Brief: In the data below, the answer is the run of lines from the line containing "3. Another cause of blocked by cors" through the line containing "to see production logs in Linux", both included; print it exactly and nothing else.

Supplied information:

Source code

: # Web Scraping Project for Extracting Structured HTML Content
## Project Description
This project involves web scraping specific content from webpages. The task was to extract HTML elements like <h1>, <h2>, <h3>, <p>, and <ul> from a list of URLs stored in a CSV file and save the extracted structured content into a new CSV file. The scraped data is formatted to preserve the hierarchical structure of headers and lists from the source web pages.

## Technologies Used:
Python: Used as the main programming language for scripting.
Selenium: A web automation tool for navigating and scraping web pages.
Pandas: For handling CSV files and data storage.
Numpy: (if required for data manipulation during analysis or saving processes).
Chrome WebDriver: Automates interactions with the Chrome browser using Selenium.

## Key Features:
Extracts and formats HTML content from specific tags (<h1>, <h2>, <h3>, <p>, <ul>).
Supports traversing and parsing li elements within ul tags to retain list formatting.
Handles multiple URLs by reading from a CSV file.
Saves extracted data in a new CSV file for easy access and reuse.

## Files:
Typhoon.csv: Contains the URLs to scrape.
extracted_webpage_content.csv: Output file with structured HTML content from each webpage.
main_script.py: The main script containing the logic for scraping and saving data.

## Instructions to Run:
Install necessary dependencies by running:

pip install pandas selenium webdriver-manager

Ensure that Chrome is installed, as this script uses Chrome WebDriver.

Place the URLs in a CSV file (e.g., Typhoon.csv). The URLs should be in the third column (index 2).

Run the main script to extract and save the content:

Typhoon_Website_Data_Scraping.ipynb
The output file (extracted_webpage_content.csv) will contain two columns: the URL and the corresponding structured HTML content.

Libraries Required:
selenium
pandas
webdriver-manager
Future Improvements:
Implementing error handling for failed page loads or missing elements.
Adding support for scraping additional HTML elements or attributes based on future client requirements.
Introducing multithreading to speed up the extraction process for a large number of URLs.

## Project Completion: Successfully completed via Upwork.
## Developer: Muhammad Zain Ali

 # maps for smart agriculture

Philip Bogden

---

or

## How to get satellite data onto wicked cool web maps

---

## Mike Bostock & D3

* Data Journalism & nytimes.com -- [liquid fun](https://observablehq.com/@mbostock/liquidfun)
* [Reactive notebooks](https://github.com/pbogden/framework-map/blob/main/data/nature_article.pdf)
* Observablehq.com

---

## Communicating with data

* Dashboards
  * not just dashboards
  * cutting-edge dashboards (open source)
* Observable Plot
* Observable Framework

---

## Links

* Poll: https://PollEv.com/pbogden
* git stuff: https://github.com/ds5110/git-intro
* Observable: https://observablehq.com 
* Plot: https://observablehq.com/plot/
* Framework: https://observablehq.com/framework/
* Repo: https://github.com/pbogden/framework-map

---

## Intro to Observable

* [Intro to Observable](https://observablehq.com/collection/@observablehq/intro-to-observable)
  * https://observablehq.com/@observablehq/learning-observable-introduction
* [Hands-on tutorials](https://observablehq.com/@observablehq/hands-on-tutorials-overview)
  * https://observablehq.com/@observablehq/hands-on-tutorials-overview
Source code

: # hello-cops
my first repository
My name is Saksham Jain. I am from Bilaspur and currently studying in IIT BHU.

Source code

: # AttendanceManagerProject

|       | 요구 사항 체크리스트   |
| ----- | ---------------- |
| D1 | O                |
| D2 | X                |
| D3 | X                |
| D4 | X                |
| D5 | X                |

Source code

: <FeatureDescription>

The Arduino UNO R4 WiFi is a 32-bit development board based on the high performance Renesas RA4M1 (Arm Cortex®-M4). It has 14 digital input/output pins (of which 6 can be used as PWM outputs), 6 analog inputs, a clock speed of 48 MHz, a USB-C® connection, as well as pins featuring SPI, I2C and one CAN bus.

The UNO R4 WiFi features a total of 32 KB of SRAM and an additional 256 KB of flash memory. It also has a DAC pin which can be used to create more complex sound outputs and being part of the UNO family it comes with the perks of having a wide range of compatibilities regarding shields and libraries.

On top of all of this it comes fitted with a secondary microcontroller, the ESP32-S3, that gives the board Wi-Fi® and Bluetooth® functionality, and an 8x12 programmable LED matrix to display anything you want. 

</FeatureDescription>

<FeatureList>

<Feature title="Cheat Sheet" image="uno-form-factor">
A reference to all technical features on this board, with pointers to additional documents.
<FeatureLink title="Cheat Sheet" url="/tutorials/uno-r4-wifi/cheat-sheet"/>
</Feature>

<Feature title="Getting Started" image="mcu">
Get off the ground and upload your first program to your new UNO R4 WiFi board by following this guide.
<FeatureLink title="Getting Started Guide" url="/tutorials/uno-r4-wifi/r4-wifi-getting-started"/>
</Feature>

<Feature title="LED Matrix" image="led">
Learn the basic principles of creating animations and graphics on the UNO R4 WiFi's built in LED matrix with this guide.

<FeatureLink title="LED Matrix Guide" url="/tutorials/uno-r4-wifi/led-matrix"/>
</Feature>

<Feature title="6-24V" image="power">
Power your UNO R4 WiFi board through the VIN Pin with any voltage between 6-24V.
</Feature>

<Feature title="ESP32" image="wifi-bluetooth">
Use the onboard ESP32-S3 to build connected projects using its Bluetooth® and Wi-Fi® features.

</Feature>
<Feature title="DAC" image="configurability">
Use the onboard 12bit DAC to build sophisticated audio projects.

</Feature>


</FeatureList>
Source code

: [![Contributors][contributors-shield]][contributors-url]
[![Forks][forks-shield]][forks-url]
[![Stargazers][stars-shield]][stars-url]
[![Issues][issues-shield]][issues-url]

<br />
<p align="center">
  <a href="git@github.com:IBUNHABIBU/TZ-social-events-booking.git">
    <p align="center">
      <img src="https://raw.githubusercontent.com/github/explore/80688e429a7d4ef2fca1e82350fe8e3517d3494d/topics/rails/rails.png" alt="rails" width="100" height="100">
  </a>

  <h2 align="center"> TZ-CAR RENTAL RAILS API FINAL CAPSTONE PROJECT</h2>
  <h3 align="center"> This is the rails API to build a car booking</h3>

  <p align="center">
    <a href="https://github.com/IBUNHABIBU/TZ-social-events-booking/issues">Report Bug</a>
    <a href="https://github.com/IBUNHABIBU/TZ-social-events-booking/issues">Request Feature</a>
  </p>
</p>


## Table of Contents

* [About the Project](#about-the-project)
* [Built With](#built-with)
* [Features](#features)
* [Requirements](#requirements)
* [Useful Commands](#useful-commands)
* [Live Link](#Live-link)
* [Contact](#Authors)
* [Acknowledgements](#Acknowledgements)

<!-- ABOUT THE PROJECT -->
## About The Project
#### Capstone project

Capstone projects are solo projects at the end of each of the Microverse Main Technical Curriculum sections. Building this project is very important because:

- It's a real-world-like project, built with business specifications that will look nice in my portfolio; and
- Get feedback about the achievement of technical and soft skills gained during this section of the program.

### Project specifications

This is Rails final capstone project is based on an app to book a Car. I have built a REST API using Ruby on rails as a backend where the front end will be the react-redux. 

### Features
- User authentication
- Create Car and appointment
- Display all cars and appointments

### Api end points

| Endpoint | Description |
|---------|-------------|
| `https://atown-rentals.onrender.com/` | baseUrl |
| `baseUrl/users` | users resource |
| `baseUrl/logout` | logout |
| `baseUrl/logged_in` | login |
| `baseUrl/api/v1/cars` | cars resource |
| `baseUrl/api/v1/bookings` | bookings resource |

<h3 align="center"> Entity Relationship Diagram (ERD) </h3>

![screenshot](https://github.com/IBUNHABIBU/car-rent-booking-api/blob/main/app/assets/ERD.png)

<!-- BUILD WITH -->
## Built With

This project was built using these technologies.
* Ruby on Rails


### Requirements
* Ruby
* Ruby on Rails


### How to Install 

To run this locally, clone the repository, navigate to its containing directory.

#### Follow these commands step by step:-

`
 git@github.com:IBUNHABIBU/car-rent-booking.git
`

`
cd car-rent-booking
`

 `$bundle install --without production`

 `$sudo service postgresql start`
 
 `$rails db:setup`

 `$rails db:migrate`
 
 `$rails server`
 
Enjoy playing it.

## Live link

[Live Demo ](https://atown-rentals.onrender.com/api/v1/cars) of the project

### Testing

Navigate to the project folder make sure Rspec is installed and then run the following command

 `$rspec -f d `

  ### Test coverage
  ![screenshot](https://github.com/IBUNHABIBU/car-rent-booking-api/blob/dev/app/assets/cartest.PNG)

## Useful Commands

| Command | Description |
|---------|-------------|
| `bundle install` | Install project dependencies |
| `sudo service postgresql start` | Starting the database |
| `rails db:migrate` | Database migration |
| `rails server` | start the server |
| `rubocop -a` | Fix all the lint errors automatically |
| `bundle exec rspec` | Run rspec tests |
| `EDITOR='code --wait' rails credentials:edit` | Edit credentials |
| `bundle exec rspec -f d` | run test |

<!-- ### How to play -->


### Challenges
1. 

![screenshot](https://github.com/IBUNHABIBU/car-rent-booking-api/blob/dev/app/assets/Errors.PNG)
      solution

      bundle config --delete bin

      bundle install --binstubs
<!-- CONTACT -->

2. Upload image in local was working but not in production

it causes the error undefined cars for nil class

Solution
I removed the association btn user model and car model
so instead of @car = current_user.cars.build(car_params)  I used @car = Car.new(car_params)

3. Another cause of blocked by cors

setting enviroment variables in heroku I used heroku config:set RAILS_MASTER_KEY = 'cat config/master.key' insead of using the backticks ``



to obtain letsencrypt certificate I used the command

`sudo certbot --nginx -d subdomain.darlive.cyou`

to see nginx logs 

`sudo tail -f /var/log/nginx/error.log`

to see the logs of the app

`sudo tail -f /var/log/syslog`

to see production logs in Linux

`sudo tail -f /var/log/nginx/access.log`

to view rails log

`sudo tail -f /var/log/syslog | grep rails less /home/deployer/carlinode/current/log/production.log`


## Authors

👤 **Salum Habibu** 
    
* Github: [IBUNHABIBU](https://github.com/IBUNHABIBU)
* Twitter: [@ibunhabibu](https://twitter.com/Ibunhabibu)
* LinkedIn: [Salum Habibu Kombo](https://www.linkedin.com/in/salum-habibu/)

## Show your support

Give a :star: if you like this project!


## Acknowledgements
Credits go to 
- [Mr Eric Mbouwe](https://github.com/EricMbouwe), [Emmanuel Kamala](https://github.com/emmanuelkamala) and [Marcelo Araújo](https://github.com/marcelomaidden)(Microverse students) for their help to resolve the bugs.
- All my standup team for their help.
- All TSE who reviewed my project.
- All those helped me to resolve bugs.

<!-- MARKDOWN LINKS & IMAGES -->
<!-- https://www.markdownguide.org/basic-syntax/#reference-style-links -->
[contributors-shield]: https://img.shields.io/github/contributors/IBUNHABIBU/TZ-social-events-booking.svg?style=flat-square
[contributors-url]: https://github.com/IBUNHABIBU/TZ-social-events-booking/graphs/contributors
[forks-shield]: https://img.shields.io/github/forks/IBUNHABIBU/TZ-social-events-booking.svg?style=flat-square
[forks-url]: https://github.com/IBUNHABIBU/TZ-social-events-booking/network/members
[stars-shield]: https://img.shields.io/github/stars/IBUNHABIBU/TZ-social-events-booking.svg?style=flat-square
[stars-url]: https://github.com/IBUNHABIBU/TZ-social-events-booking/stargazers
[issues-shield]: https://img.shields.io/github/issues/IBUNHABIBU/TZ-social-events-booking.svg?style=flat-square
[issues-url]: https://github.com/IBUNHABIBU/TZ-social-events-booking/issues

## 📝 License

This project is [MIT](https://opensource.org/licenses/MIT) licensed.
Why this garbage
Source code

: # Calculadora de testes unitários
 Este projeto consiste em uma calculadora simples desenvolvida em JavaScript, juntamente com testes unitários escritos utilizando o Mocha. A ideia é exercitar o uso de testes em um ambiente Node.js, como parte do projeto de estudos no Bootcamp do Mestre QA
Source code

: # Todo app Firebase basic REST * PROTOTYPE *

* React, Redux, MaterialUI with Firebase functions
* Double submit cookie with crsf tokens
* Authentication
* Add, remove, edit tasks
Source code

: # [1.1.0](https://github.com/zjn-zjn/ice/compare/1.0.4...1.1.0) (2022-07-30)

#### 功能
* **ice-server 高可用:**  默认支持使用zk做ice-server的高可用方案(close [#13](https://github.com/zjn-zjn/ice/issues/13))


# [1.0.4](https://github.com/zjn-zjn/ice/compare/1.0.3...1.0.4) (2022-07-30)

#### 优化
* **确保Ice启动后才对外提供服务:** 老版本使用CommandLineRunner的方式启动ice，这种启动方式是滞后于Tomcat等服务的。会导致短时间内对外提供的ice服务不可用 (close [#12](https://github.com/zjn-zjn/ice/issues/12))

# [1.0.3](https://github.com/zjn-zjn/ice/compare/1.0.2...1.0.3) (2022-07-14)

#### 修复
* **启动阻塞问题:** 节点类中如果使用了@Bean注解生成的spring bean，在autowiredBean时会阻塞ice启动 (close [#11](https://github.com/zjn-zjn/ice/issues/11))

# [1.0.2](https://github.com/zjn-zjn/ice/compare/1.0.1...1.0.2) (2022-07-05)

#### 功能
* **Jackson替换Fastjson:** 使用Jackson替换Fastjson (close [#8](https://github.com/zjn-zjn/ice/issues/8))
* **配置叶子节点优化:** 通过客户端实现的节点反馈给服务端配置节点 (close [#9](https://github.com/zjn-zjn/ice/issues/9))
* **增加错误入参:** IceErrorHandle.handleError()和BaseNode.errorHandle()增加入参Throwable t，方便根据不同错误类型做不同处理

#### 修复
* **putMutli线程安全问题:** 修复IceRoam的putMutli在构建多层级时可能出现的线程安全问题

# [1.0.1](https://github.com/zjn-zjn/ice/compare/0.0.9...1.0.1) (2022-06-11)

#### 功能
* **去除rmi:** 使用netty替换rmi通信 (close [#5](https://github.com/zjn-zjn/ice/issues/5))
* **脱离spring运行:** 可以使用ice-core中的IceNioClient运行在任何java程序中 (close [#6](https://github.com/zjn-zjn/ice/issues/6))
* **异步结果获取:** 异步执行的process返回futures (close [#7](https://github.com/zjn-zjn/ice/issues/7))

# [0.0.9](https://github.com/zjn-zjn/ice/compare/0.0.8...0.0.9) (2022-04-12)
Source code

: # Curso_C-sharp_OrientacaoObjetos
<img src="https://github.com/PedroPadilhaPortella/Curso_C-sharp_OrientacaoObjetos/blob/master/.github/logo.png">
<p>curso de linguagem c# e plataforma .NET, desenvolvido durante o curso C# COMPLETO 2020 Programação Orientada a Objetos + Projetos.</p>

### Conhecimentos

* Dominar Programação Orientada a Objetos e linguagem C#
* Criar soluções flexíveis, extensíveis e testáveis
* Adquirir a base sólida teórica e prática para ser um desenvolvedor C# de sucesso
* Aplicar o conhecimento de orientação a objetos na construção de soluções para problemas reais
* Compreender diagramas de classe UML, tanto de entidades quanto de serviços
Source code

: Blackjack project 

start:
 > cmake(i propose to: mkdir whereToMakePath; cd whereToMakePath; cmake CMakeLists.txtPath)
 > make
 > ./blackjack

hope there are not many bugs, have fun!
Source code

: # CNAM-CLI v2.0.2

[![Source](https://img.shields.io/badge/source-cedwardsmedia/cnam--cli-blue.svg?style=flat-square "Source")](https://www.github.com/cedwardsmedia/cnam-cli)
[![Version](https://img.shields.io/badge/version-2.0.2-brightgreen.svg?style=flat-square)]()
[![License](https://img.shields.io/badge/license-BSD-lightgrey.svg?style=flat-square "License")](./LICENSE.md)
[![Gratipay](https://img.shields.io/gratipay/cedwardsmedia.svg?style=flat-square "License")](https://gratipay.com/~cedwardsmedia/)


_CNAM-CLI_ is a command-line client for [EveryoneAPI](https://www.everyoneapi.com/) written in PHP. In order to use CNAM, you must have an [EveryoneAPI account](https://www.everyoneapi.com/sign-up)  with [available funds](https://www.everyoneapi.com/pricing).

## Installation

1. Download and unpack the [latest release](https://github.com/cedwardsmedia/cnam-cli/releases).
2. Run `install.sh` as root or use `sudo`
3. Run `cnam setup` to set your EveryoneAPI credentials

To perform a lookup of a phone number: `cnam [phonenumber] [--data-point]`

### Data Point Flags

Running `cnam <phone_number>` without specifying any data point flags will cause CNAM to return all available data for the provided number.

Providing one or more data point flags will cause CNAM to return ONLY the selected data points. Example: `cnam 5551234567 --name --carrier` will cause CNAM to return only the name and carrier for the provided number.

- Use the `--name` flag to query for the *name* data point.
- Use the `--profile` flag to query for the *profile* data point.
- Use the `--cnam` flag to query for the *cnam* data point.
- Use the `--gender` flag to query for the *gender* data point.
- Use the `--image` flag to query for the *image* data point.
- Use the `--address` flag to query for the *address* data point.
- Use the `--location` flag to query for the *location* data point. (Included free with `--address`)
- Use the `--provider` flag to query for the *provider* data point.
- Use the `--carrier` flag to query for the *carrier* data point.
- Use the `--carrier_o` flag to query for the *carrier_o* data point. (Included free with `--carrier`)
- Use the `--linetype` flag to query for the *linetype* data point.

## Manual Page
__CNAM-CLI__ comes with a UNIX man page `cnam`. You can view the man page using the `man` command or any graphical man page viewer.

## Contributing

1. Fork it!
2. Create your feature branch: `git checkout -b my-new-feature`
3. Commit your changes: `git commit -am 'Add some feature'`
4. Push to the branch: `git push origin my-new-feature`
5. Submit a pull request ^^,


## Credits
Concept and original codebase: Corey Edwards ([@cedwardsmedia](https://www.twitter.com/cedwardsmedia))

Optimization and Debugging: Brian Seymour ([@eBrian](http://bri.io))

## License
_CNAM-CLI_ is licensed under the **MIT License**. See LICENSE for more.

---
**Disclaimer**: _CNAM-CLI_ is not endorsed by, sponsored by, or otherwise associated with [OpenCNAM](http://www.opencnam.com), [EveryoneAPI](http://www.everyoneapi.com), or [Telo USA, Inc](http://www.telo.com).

The completed task:
3. Another cause of blocked by cors

setting enviroment variables in heroku I used heroku config:set RAILS_MASTER_KEY = 'cat config/master.key' insead of using the backticks ``



to obtain letsencrypt certificate I used the command

`sudo certbot --nginx -d subdomain.darlive.cyou`

to see nginx logs 

`sudo tail -f /var/log/nginx/error.log`

to see the logs of the app

`sudo tail -f /var/log/syslog`

to see production logs in Linux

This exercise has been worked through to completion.